Because my presentation has always been called "For Better or Worse," I have always tended to compare people's relationship to grammar technology to marriage. The first thing I found was a similarity: People are attracted to the technology because they think it will solve all their problems, but instead, it creates a whole new set of them.
There are plenty more similarities. For example, they often don't rationally question their alliance; having latched onto one kind of technology or another (for example, Spell-check, Grammarly, or Google Translate, they stick doggedly with it until they find something better. They kind of have an uneasy alliance with it; they recognize its convenience; they believe it in the absence of any other kind of guidance, and, they accept its versions of reality until otherwise told that they are garbage. Stick them on some other kind of technology, and they won't feel quite right, almost as if they've betrayed their favorite system.

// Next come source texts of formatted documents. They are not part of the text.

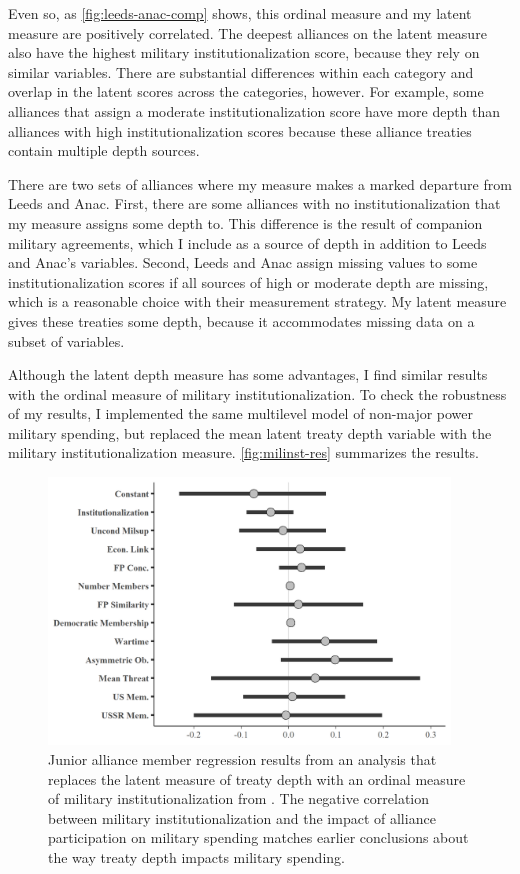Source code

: \documentclass[12pt]{article}
\begin{document}
Even so, as \autoref{fig:leeds-anac-comp} shows, this ordinal measure and my latent measure are positively correlated. 
The deepest alliances on the latent measure also have the highest military institutionalization score, because they rely on similar variables. 
There are substantial differences within each category and overlap in the latent scores across the categories, however. 
For example, some alliances that \citet{LeedsAnac2005} assign a moderate institutionalization score have more depth than alliances with high institutionalization scores because these alliance treaties contain multiple depth sources.

There are two sets of alliances where my measure makes a marked departure from Leeds and Anac. 
First, there are some alliances with no institutionalization that my measure assigns some depth to. 
This difference is the result of companion military agreements, which I include as a source of depth in addition to Leeds and Anac's variables. 
Second, Leeds and Anac assign missing values to some institutionalization scores if all sources of high or moderate depth are missing, which is a reasonable choice with their measurement strategy.
My latent measure gives these treaties some depth, because it accommodates missing data on a subset of variables. 


Although the latent depth measure has some advantages, I find similar results with the ordinal measure of military institutionalization. 
To check the robustness of my results, I implemented the same multilevel model of non-major power military spending, but replaced the mean latent treaty depth variable with the military institutionalization measure. 
\autoref{fig:milinst-res} summarizes the results. 


\begin{figure}[htbp]
	\centering
		\includegraphics[width=0.95\textwidth]{alliance-reg-milinst.png}
\caption{Junior alliance member regression results from an analysis that replaces the latent measure of treaty depth with an ordinal measure of military institutionalization from \citet{LeedsAnac2005}. The negative correlation between military institutionalization and the impact of alliance participation on military spending matches earlier conclusions about the way treaty depth impacts military spending.}
\label{fig:milinst-res}
\end{figure}
\end{document}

Now, the teacher can outlaw technology altogether; the teacher might also convince the student that one should never even touch the stuff. This would be called taking vows of celibacy. Some people are very attracted to this system, and some would say that they belong in a monastery, where it doesn't matter. One can definitely get closer to God by having no technology anywhere near the process, but the problem is, first, that only about 5% or less of the population is really cut out for this kind of life, and second, the poor writer gets no experience, so that when the real thing comes along, he/she has no clue what to do with it. In the history of the world, people have often taken vows of celibacy; usually they don't last for long. However, I must say, teachers like celibate writers for the same reason women are attracted to celibate priests: They have no bad habits to unravel. They are honest, raw, fresh, unpracticed. They don't have a clue, but you can work with that. There's a certain rustic kind of innocence, a lack of confidence, that is more appealing than strictly bad habits.
The rest of us have issues. We misinterpret each other, and have bad habits of perception and feeling, deeply engrained. It takes marriage counseling to figure out how we got into this mess, and why we do things that are so clearly not in our best interest. We thought that the technology worked in a certain way, but it took us in another direction, and in the end, we had no control over the relationship. Frustrated and angry, we have less of a handle on how it works than we ever did. But now, we couldn't give it up if we tried; we are so used to using it, we can barely function without it.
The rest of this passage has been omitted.